Only because I don't know the code and such, I can't speak to the implementation.  But the design of the verified boot seems much more trustworthy than running tools on a root kitted system, so from the security standpoint would rather have the verified boot. Yes- it's what I want.  There has to be a rationalization for buying the Chrome device hardware.  :-)

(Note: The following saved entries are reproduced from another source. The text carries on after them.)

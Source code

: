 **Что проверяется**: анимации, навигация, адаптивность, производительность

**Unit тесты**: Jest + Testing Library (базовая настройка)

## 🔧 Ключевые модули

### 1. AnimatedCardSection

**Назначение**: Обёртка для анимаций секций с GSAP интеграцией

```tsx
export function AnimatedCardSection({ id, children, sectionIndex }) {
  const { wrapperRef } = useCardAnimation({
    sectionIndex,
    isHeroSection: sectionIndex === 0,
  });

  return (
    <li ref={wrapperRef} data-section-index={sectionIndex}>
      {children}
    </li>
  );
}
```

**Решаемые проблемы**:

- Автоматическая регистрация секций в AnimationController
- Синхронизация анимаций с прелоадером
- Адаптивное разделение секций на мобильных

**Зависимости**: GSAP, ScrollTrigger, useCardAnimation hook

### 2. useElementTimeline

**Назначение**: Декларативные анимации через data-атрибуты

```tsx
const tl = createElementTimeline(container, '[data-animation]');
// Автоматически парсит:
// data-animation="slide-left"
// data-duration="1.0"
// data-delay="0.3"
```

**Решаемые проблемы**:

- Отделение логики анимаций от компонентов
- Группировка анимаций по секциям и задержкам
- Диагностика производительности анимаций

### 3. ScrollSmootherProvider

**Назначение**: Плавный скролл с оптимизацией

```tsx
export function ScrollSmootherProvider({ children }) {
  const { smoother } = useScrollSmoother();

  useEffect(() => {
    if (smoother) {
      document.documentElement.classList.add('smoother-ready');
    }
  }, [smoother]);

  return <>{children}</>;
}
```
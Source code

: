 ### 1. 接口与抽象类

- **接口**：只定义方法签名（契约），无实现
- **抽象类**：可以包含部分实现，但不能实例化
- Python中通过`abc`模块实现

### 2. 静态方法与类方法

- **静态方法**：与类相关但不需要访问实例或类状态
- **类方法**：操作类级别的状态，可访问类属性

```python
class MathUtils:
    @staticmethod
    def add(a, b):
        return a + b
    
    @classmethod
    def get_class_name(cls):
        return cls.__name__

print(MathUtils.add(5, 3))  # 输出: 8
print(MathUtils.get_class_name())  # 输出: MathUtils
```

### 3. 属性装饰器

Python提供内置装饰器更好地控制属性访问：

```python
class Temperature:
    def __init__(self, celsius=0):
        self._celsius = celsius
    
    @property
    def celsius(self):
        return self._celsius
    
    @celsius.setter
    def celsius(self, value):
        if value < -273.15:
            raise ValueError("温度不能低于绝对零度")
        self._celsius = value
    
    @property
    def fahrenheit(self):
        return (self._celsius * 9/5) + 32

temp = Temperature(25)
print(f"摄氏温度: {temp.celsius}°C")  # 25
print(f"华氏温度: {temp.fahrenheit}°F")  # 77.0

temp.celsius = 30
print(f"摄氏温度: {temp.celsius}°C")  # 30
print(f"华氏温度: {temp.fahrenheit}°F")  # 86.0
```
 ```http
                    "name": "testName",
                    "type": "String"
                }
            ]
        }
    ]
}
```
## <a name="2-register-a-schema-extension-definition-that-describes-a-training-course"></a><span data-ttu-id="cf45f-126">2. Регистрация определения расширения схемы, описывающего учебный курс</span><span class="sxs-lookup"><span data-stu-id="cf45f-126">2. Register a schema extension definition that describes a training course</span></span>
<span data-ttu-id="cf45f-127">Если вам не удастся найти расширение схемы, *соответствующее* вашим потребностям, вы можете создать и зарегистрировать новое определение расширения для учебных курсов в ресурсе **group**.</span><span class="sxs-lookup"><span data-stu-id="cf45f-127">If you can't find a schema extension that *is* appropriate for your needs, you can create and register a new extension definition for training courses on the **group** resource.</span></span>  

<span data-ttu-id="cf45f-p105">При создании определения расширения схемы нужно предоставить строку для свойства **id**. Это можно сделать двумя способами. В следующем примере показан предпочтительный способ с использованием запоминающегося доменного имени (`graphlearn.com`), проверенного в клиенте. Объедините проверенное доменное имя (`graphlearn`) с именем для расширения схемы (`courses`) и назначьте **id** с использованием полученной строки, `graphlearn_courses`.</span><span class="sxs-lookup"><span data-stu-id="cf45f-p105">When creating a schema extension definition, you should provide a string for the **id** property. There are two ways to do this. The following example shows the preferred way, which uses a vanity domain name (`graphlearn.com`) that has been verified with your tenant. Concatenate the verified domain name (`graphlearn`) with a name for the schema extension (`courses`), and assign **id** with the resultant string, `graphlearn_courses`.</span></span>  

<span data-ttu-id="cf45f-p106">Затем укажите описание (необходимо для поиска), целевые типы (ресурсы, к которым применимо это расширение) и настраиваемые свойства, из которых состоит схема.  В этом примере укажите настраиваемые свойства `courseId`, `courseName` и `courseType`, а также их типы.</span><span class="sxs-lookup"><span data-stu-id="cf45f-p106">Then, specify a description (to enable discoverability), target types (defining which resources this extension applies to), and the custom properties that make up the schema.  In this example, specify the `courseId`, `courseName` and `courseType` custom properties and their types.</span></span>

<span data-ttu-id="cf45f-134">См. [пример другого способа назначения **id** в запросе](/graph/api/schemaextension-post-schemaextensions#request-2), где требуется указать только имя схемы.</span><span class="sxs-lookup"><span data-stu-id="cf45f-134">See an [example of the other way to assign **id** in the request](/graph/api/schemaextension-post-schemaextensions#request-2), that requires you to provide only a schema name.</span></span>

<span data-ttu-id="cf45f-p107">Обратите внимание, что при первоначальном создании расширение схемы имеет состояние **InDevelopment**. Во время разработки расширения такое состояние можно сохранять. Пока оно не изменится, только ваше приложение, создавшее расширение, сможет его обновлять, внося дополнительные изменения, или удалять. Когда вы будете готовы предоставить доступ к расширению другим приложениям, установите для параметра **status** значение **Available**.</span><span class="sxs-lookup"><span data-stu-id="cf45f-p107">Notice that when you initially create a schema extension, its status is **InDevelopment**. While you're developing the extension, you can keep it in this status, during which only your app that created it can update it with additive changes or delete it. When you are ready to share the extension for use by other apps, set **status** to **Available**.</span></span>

I have some chromeboxes (got for dirt cheap) that I will hack, probably starting with the USB boot.  Eventually (in theory) the possibility of burning my own keys into the firmware is intriguing... 
 


 2) If an attacker can get sufficient access (with or without physical
    access), he can install a root kit, or some equivalent, and your
    system could still boot.


Well wait a minute.  As I understand the ability to have a command line with verified boot (crossystem dev_boot_usb=0 dev_boot_signed_only=1 has been run and the dev-switch is on), the system won't boot (or it does something to alert user) if it's not a stock Google kernel.  No?  What's the point of the "dev_boot_signed_only=1" argument if there's no effect when the firmware detects that the kernel isn't a Google signed kernel?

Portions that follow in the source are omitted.